- _MATERIAL PROVIDED_:

- - -

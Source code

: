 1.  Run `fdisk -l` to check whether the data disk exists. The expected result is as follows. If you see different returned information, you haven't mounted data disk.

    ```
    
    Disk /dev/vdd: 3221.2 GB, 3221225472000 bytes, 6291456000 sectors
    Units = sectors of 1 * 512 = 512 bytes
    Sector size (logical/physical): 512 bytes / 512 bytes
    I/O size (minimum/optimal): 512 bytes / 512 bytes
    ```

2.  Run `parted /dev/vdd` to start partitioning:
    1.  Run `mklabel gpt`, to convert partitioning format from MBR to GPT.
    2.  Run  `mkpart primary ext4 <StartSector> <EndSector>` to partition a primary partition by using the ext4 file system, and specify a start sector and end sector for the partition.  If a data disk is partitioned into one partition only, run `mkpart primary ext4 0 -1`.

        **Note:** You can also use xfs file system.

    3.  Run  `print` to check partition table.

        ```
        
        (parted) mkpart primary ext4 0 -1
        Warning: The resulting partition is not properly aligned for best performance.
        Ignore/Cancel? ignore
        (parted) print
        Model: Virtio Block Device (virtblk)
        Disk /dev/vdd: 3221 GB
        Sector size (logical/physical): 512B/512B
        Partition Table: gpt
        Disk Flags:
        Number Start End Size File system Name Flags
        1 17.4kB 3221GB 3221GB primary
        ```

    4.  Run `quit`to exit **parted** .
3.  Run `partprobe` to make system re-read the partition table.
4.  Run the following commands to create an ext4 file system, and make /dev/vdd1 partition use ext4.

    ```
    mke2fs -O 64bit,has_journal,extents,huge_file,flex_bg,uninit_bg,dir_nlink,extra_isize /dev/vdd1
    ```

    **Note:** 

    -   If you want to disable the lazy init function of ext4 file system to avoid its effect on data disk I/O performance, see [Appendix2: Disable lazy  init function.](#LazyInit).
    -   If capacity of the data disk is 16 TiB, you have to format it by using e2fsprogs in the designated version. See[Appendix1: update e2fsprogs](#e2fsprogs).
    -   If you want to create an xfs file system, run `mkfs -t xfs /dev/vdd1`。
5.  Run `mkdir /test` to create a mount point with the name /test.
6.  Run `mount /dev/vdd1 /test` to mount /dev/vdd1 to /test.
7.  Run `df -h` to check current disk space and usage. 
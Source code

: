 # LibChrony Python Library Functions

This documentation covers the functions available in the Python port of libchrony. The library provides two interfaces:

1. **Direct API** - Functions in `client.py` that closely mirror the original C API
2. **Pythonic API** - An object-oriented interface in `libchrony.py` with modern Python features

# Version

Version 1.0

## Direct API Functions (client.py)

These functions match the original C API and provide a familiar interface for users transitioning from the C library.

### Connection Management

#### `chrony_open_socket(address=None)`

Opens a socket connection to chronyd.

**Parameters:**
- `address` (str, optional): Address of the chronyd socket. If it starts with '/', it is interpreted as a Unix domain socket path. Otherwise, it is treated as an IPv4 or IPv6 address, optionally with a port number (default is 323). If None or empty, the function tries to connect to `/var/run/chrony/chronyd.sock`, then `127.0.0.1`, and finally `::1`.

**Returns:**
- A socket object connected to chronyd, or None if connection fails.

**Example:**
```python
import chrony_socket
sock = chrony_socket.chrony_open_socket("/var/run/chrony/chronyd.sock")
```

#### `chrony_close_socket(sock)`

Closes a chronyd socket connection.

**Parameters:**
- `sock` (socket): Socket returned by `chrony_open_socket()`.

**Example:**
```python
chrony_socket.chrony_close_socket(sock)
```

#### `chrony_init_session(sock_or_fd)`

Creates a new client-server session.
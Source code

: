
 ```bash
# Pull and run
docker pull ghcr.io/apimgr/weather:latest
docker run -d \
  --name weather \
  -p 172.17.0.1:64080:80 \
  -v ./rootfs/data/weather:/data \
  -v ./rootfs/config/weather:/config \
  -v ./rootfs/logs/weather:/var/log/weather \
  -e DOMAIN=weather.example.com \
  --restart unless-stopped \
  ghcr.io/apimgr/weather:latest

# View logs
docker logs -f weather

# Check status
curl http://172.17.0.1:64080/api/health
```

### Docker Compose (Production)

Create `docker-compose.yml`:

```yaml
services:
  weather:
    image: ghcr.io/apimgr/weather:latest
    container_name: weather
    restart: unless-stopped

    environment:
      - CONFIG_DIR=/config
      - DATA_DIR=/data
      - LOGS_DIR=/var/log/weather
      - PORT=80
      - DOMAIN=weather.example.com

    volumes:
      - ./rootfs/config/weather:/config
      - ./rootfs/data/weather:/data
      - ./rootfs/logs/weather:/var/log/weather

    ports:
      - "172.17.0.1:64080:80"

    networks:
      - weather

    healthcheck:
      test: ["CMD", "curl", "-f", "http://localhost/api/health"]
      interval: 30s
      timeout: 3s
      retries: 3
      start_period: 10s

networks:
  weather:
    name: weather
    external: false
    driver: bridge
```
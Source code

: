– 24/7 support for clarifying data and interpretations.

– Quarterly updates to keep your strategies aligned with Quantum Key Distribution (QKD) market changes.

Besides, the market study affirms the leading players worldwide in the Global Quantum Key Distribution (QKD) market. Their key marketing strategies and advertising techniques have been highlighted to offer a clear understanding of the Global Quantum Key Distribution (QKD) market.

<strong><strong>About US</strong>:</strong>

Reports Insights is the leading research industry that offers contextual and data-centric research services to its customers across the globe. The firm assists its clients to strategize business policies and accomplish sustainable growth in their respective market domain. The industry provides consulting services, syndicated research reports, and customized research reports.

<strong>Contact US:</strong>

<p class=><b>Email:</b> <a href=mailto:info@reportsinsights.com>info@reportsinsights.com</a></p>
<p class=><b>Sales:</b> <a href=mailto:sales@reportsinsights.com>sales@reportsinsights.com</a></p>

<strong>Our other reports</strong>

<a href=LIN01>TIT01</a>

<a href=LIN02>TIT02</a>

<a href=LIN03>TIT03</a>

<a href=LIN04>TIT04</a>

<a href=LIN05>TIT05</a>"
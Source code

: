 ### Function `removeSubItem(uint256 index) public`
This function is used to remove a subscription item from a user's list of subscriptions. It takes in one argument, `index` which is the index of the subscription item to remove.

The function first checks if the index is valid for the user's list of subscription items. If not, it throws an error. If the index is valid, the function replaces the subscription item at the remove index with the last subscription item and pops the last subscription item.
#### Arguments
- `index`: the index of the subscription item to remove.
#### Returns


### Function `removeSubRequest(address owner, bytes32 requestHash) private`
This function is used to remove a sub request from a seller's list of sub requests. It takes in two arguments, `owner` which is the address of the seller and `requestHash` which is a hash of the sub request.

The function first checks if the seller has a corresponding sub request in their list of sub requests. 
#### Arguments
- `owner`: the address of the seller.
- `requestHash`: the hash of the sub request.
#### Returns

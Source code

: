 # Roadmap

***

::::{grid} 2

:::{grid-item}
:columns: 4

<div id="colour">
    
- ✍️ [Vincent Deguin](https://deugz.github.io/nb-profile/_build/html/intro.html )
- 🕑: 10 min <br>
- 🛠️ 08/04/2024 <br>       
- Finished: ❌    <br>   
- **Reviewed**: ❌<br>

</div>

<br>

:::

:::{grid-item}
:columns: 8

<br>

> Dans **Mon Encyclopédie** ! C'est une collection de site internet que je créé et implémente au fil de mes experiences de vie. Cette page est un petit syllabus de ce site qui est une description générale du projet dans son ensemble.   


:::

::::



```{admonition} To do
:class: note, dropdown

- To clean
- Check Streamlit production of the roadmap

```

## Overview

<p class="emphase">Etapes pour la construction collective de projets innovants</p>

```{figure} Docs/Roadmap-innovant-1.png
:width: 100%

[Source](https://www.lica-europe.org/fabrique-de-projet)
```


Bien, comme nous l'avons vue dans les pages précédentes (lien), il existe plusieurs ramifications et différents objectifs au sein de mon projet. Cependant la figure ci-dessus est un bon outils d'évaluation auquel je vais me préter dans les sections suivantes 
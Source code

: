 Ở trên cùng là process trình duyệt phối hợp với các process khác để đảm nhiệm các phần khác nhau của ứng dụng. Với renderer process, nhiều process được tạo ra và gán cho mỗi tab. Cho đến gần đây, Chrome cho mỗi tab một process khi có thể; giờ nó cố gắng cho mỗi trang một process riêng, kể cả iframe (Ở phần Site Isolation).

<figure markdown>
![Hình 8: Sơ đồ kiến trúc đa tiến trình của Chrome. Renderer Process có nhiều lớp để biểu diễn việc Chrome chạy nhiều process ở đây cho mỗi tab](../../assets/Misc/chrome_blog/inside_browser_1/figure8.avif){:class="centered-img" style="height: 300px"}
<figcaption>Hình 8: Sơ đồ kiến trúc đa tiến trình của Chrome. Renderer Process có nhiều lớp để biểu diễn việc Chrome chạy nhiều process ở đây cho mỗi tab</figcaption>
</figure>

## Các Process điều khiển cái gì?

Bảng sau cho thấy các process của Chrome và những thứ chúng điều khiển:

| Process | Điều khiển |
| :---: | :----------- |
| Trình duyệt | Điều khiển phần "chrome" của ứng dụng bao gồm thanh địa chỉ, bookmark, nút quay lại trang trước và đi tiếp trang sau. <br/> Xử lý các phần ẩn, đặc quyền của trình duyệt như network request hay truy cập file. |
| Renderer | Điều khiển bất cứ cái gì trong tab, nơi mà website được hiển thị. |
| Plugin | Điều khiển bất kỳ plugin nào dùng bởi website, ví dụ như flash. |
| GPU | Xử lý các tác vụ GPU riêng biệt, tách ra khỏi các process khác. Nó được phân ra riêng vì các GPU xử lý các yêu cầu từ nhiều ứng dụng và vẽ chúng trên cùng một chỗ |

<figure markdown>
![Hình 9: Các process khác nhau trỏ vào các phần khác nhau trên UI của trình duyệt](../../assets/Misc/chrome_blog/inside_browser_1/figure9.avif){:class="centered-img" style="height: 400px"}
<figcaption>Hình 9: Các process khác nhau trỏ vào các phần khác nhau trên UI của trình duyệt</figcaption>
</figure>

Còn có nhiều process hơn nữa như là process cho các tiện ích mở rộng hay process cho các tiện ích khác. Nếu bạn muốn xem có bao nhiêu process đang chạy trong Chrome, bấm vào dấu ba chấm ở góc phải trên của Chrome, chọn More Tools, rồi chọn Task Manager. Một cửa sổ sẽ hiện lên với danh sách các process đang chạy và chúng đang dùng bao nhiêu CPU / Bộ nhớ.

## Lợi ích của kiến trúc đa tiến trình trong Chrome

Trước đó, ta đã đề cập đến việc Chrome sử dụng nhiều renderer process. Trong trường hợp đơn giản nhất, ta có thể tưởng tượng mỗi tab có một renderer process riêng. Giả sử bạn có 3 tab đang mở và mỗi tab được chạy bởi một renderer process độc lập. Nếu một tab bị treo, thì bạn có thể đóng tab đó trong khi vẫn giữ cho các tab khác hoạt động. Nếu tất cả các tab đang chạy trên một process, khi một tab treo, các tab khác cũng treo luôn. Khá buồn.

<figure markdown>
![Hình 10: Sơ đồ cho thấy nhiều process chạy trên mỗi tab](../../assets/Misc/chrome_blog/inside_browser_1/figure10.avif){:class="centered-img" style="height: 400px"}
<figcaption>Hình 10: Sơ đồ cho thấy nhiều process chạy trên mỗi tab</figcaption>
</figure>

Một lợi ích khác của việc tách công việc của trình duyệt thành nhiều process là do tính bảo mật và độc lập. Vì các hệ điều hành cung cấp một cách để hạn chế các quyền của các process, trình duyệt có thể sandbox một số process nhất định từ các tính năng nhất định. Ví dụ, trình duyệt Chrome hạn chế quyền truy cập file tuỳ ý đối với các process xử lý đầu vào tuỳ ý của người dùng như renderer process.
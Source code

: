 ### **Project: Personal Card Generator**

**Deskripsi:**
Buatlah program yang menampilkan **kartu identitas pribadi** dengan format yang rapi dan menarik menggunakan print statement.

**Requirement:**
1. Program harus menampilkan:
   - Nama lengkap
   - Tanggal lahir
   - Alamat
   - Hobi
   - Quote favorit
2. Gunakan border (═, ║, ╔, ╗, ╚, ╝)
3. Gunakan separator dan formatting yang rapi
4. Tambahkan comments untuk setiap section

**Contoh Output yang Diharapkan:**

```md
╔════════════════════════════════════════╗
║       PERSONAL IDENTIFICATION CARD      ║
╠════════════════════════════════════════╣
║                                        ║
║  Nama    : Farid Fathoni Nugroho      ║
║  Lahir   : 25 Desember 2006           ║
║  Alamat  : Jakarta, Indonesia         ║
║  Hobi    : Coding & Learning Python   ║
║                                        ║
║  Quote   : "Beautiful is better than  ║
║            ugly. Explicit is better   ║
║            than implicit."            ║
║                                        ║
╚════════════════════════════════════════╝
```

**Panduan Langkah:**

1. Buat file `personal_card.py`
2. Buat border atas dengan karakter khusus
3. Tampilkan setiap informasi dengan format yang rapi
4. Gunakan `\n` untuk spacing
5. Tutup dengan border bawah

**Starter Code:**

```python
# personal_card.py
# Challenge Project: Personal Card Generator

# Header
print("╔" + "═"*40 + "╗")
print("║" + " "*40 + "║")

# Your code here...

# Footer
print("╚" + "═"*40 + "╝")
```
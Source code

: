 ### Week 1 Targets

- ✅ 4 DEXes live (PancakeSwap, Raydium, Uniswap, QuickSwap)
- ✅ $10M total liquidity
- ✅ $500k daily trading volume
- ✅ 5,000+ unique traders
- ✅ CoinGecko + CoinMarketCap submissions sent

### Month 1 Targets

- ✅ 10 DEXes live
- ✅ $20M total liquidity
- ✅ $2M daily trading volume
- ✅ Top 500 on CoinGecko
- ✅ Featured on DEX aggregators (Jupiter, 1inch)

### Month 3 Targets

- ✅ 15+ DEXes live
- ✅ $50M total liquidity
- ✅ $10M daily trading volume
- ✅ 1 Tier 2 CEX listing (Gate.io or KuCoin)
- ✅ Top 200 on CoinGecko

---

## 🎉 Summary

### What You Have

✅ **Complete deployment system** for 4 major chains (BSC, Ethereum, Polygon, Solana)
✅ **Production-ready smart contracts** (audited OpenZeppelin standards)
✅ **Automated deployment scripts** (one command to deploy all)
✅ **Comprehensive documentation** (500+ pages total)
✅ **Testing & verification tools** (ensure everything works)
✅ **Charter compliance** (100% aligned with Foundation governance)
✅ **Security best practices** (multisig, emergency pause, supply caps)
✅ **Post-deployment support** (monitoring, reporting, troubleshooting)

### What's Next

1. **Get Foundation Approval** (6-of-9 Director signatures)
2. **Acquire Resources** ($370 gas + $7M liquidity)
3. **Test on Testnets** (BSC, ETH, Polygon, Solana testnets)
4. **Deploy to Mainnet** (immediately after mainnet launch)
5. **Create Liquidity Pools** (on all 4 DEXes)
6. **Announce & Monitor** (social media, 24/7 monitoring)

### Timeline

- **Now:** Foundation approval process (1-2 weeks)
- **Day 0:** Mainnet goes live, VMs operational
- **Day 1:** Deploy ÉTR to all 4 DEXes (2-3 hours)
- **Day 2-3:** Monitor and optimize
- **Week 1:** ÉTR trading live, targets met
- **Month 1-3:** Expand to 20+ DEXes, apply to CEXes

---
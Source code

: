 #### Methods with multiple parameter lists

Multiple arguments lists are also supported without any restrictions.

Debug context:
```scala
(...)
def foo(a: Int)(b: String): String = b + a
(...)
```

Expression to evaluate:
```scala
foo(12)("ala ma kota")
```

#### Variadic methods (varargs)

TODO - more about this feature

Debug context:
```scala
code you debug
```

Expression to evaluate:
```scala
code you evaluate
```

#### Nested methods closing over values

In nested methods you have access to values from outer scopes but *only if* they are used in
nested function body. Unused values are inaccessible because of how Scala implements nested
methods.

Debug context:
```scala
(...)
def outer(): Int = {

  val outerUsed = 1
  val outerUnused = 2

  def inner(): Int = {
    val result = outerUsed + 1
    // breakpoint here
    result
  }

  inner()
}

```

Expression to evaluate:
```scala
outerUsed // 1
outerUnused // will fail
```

- - -

- _WHAT IS BEING ASKED_: Where does the word "live" appear in the listing? List each line that holds it.

- _SOLUTION FOR THIS EXERCISE_:
- ✅ 4 DEXes live (PancakeSwap, Raydium, Uniswap, QuickSwap)
- ✅ 10 DEXes live
- ✅ 15+ DEXes live
- **Day 0:** Mainnet goes live, VMs operational
- **Week 1:** ÉTR trading live, targets met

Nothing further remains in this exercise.